Pitcha Makin Fellas – Connections Beyond

An image featuring Pitcha Makin Fellas
Image of Pitcha Makin Fellas. Photo by Peter Widmer.

By Tabitha Glanville, Arts Law Artists in the Black Outreach Officer 2025 – VIC

In September this year I made a trip to visit the Pitcha Makin Fellas (PMF), a collective of south-eastern Aboriginal creative practitioners, in their Ballarat-based studio. Having already made a solid connection with PMF earlier in the year, the purpose of this visit was to reintroduce the new role of Victorian Outreach under Arts Law’s Artists in the Black (AITB) program.  

In 2015 the Pitcha Makin Fellas utilised Arts Law’s pro bono service through AITB in a case against an incredibly high-profile Australian sporting organisation. The organisation had commissioned PMF to create a work which would appear nationwide in media releases, including a two-hour prime-time television slot. The organisation expected to use and receive these commissioned works without financial compensation to PMF, and further refused to credit the Aboriginal creative collective in any media release or platforming.  

I believe that non-Aboriginal inhabitants of this country sit on an unpayable debt owed to our traditional owners, our first people. As is the nature of debt, the people who are keenly and consistently aware of the owing are those awaiting it. Those who owe often need reminding, and the ‘reminding’ is typically a nasty business, particularly when the debt should never have existed. Indigenous belief systems are founded upon moiety, or duality. Reciprocal relationships with the land, plants, animals, and people have guided our cultural labour for more than 65,000 years.
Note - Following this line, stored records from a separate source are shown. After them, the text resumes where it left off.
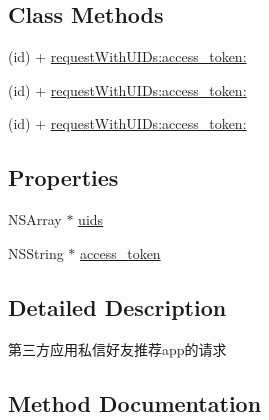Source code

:\subsection*{Class Methods}
\begin{DoxyCompactItemize}
\item 
(id) + \mbox{\hyperlink{interface_w_b_s_d_k_app_recommend_request_acc546a201fde3801e2aa5adc4957ca24}{request\+With\+U\+I\+Ds\+:access\+\_\+token\+:}}
\item 
(id) + \mbox{\hyperlink{interface_w_b_s_d_k_app_recommend_request_acc546a201fde3801e2aa5adc4957ca24}{request\+With\+U\+I\+Ds\+:access\+\_\+token\+:}}
\item 
(id) + \mbox{\hyperlink{interface_w_b_s_d_k_app_recommend_request_acc546a201fde3801e2aa5adc4957ca24}{request\+With\+U\+I\+Ds\+:access\+\_\+token\+:}}
\end{DoxyCompactItemize}
\subsection*{Properties}
\begin{DoxyCompactItemize}
\item 
N\+S\+Array $\ast$ \mbox{\hyperlink{interface_w_b_s_d_k_app_recommend_request_ab2619231f3b600607b5d05fdf9144fa7}{uids}}
\item 
N\+S\+String $\ast$ \mbox{\hyperlink{interface_w_b_s_d_k_app_recommend_request_a9065d56ba615131866be8145eddb448f}{access\+\_\+token}}
\end{DoxyCompactItemize}


\subsection{Detailed Description}
第三方应用私信好友推荐app的请求 

\subsection{Method Documentation}
\mbox{\label{interface_w_b_s_d_k_app_recommend_request_acc546a201fde3801e2aa5adc4957ca24}} 
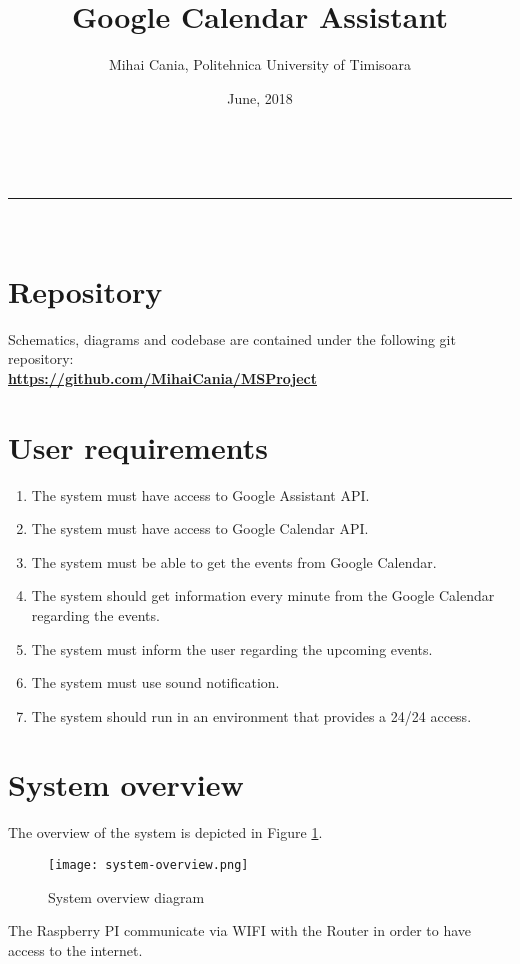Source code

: \documentclass[a4paper,11pt]{article}
\makeatletter
\newcommand{\divider}{\rule{\linewidth}{0.5pt}}
\renewcommand{\maketitle}{
\begin{center}
\vspace{2ex}
{\huge \textsc{\@title}}
\vspace{1ex}
\\
\divider\\
\@author \hfill \@date
\vspace{4ex}
\end{center}
}
\makeatother
\begin{document}
\title{Google Calendar Assistant}

\author{Mihai Cania, Politehnica University of Timisoara}

\date{June, 2018}

\maketitle


\section{Repository}
Schematics, diagrams and codebase are contained under the following git repository:\\
\textbf{\url{https://github.com/MihaiCania/MSProject}}

\section{User requirements}

\begin{enumerate}  
\item The system must have access to Google Assistant API.
\item The system must have access to Google Calendar API.
\item The system must be able to get the events from Google Calendar.
\item The system should get information every minute from the Google Calendar regarding the events.
\item The system must inform the user regarding the upcoming events.
\item The system must use sound notification.
\item The system should run in an environment that provides a 24/24 access.
\end{enumerate}

\section{System overview}

The overview of the system is depicted in Figure \ref{fig:system}.

\begin{figure}[h]
\centering
\texttt{[image: system-overview.png]}
\caption{System overview diagram}
\label{fig:system}
\end{figure}

The Raspberry PI communicate via WIFI with the Router in order to have access to the internet.\\
\end{document}
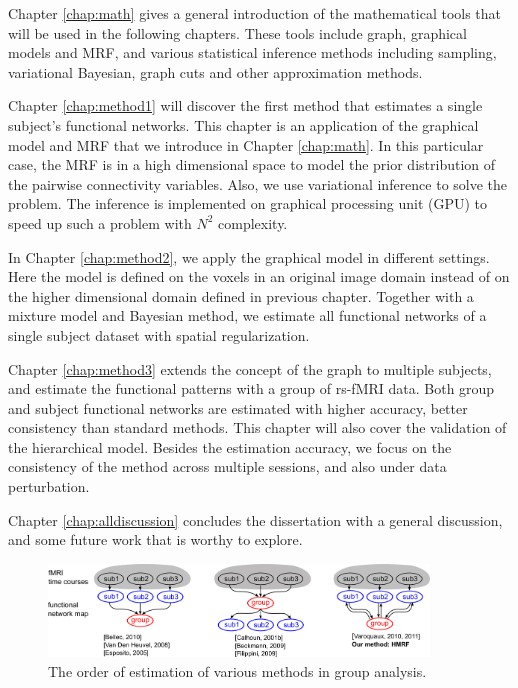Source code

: Chapter \ref{chap:math} gives a general introduction of the mathematical tools
that will be used in the following chapters. These tools include graph,
graphical models and MRF, and various statistical inference methods including
sampling, variational Bayesian, graph cuts and other approximation methods.

Chapter \ref{chap:method1} will discover the first method that estimates a single
subject's functional networks. This chapter is an application of the graphical
model and MRF that we introduce in Chapter \ref{chap:math}. In this particular
case, the MRF is in a high dimensional space to model the prior distribution of
the pairwise connectivity variables. Also, we use variational inference to solve
the problem. The inference is implemented on graphical processing unit (GPU) to
speed up such a problem with $N^2$ complexity.

In Chapter \ref{chap:method2}, we apply the graphical model in  different
settings. Here the model is defined on the voxels in an original image domain
instead of on the higher dimensional domain defined in previous chapter. Together with a
mixture model and Bayesian method, we estimate all functional networks of a
single subject dataset with spatial regularization.

Chapter \ref{chap:method3} extends the concept of the graph to multiple
subjects, and estimate the functional patterns with a group of rs-fMRI
data. Both group and subject functional networks are estimated with higher
accuracy, better consistency than standard methods. This chapter will also cover
the validation of the hierarchical model. Besides the estimation accuracy, we
focus on the consistency of the method across multiple sessions, and also under
data perturbation.

Chapter \ref{chap:alldiscussion} concludes the dissertation with a general
discussion, and some future work that is worthy to explore.

\begin{figure}[p]
  \centering
  \includegraphics[width=0.9\textwidth]{figures/c1/bidirections}
  \caption{The order of estimation of various methods in group analysis.}
  \label{fig:bidirections}
\end{figure}

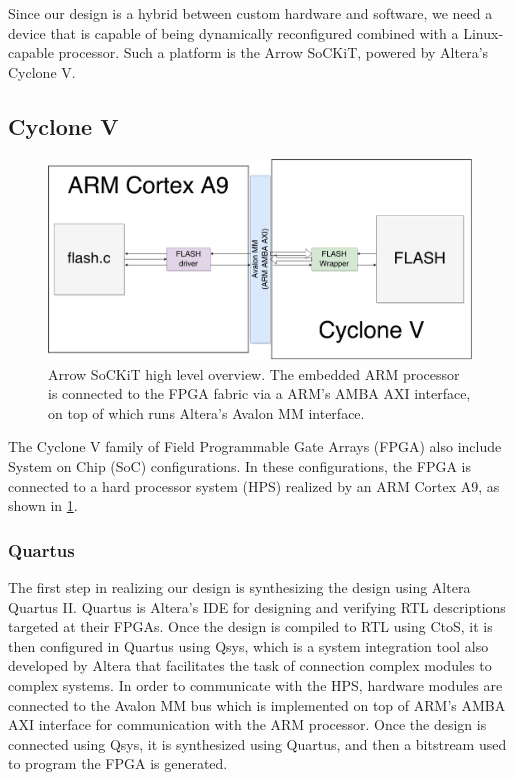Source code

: \documentclass{sig-alternate-10pt}
\begin{document}
Since our design is a hybrid between custom hardware and software, we need a device that is capable of being dynamically reconfigured combined with a Linux-capable processor. Such a platform is the Arrow SoCKiT, powered by Altera's Cyclone V.

\subsection{Cyclone V}
\begin{figure}
	\begin{center}
		\includegraphics[width=0.9\linewidth]{fig/sockit-architecture.png}
		\caption{
			Arrow SoCKiT high level overview. The embedded ARM processor is connected to the FPGA fabric via a ARM's AMBA AXI interface, on top of which runs Altera's Avalon MM interface.
		}
		\label{fig:sockit_overview}
	\end{center}
\end{figure}

The Cyclone V family of Field Programmable Gate Arrays (FPGA) also include System on Chip (SoC) configurations. In these configurations, the FPGA is connected to a hard processor system (HPS) realized by an ARM Cortex A9, as shown in \ref{fig:sockit_overview}.

\subsubsection{Quartus}
The first step in realizing our design is synthesizing the design using Altera Quartus II. Quartus is Altera's IDE for designing and verifying RTL descriptions targeted at their FPGAs. Once the design is compiled to RTL using CtoS, it is then configured in Quartus using Qsys, which is a system integration tool also developed by Altera that facilitates the task of connection complex modules to complex systems. In order to communicate with the HPS, hardware modules are connected to the Avalon MM bus which is implemented on top of ARM's AMBA AXI interface for communication with the ARM processor. Once the design is connected using Qsys, it is synthesized using Quartus, and then a bitstream used to program the FPGA is generated.
\end{document}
Tyson Yunkaporta states via Sand Talks:  

In our world nothing can be known or even exist unless it is in relation to other things. Most importantly, those things that are connected are less important than the forces of connection between them. We exist to form these relationships, which make up the energy that holds creation together. 

When these belief systems are disrupted or disrespected, the connection is soured and spoiled. When the aforementioned sporting organisation failed to establish and acknowledge a respectful and reciprocal relationship with PMF, a trauma response was triggered within the members.  
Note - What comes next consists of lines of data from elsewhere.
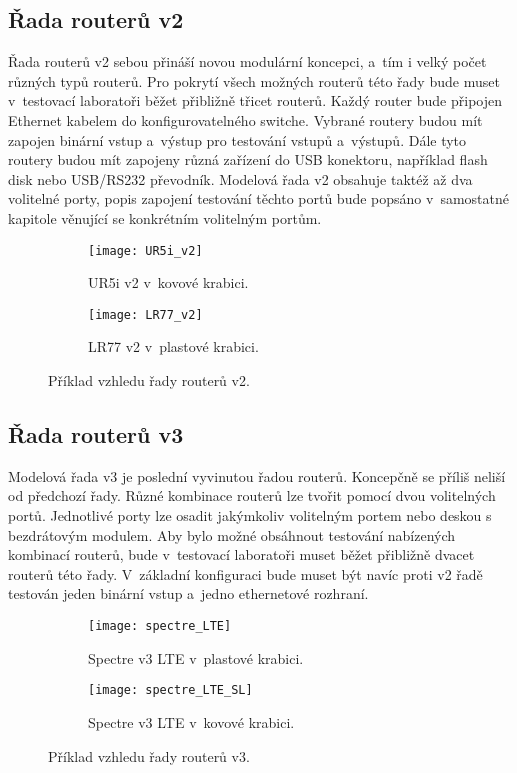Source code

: \subsection{Řada routerů v2}
Řada routerů v2 sebou přináší novou modulární koncepci, a~tím i velký počet různých typů routerů. Pro pokrytí všech možných routerů této řady bude muset v~testovací laboratoři běžet přibližně třicet routerů. Každý router bude připojen Ethernet kabelem do konfigurovatelného switche. Vybrané routery budou mít zapojen binární vstup a~výstup pro testování vstupů a~výstupů. Dále tyto routery budou mít zapojeny různá zařízení do USB konektoru, například flash disk nebo USB/RS232 převodník. Modelová řada v2 obsahuje taktéž až dva volitelné porty, popis zapojení testování těchto portů bude popsáno v~samostatné kapitole věnující se konkrétním volitelným portům. \cite{uzivv2}

\begin{figure}[h]
  \begin{subfigure}[h]{0.5\LW}
    \centering
    \texttt{[image: UR5i\_v2]}
    \caption{UR5i v2 v~kovové krabici.}
    \label{fig:UR5i_v2}
  \end{subfigure}
  \begin{subfigure}[h]{0.5\LW}
    \centering
    \texttt{[image: LR77\_v2]}
    \caption{LR77 v2 v~plastové krabici.}
    \label{fig:LR77_v2}
  \end{subfigure}
  \caption{Příklad vzhledu řady routerů v2.}
  \label{fig:UR5i_v2}
\end{figure}

\subsection{Řada routerů v3}
Modelová řada v3 je poslední vyvinutou řadou routerů. Koncepčně se příliš neliší od předchozí řady. Různé kombinace routerů lze tvořit pomocí dvou volitelných portů. Jednotlivé porty lze osadit jakýmkoliv volitelným portem nebo deskou s bezdrátovým modulem. Aby bylo možné obsáhnout testování nabízených kombinací routerů, bude v~testovací laboratoři muset běžet přibližně dvacet routerů této řady. V~základní konfiguraci bude muset být navíc proti v2 řadě testován jeden binární vstup a~jedno ethernetové rozhraní. \cite{uzivv3}

\begin{figure}[h]
  \begin{subfigure}[h]{0.5\LW}
    \centering
    \texttt{[image: spectre\_LTE]}
    \caption{Spectre v3 LTE v~plastové krabici.}
    \label{fig:spectre_LTE}
  \end{subfigure}
  \begin{subfigure}[h]{0.5\LW}
    \centering
    \texttt{[image: spectre\_LTE\_SL]}
    \caption{Spectre v3 LTE v~kovové krabici.}
    \label{fig:spectre_LTE_SL}
  \end{subfigure}
  \caption{Příklad vzhledu řady routerů v3.}
  \label{fig:spectre_LTE}
\end{figure}

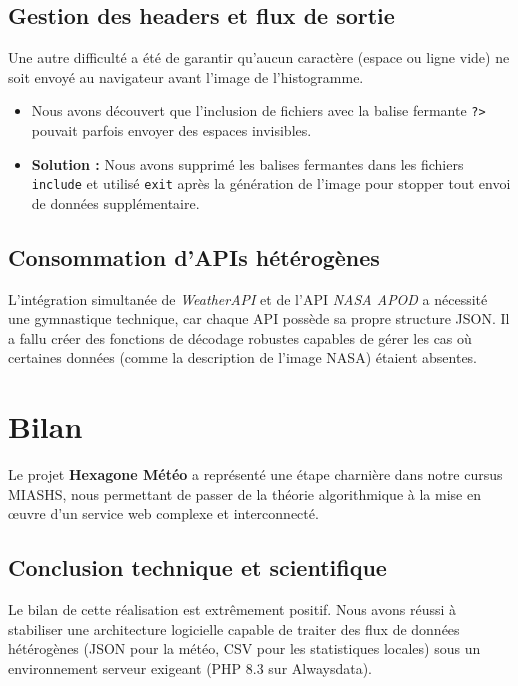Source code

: \documentclass[12pt,a4paper]{article}
\begin{document}
\subsection{Gestion des headers et flux de sortie}
Une autre difficulté a été de garantir qu'aucun caractère (espace ou ligne vide) ne soit envoyé au navigateur avant l'image de l'histogramme. 
\begin{itemize}
    \item Nous avons découvert que l'inclusion de fichiers avec la balise fermante \texttt{?>} pouvait parfois envoyer des espaces invisibles.
    \item \textbf{Solution :} Nous avons supprimé les balises fermantes dans les fichiers \texttt{include} et utilisé \texttt{exit} après la génération de l'image pour stopper tout envoi de données supplémentaire.
\end{itemize}

\subsection{Consommation d'APIs hétérogènes}
L'intégration simultanée de \textit{WeatherAPI} et de l'API \textit{NASA APOD} a nécessité une gymnastique technique, car chaque API possède sa propre structure JSON. Il a fallu créer des fonctions de décodage robustes capables de gérer les cas où certaines données (comme la description de l'image NASA) étaient absentes.

\vfill
{} \par
\newpage

\section{Bilan}

Le projet \textbf{Hexagone Météo} a représenté une étape charnière dans notre cursus MIASHS, nous permettant de passer de la théorie algorithmique à la mise en œuvre d'un service web complexe et interconnecté.

\subsection{Conclusion technique et scientifique}
Le bilan de cette réalisation est extrêmement positif. Nous avons réussi à stabiliser une architecture logicielle capable de traiter des flux de données hétérogènes (JSON pour la météo, CSV pour les statistiques locales) sous un environnement serveur exigeant (PHP 8.3 sur Alwaysdata). 
\end{document}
The Pitcha Makin Fellas spoke in length about the lasting effect these negative interactions have on them as creative and cultural practitioners. Through a pro bono lawyer at Allens, Arts Law was able to work with PMF and successfully arranged remuneration. However, cases such as these are traumatic events for mob. PMF’s main concerns moving forward revolve around trust, and guaranteed respect. Whilst this speaks more to moral fibre than anything to do with legality, conversations around ICIP legislations and cultural property inspire hope. Most artists are unaware that their creative labour can and should be delivered with a contract and list of terms for future use; beginning these conversations before any agreement is made is a necessity. De-westernised forms of education surrounding Indigenous rights and property incite conversations and alter the dialogue surrounding repatriation.  

As the south-eastern outreach for the Artists in the Black program, my conversations with PMF scaffold my future objectives in this role. The lasting effects these cases have on Aboriginal artists are concerning and looming, which is why outreach officer roles like mine, and the role of the AITB Coordinator, Jo-Anne Driessens, are incredibly important, alongside AITB paralegal Cassia Bray. Our positions are designed to breach the uncomfortable, often traumatic gap between our community and the justice system. Continued connection post legal advice is imperative – as mentioned before, the connection is more important than those connected. To sustain the work we do under Artists in The Black, we must continue community support and involvement.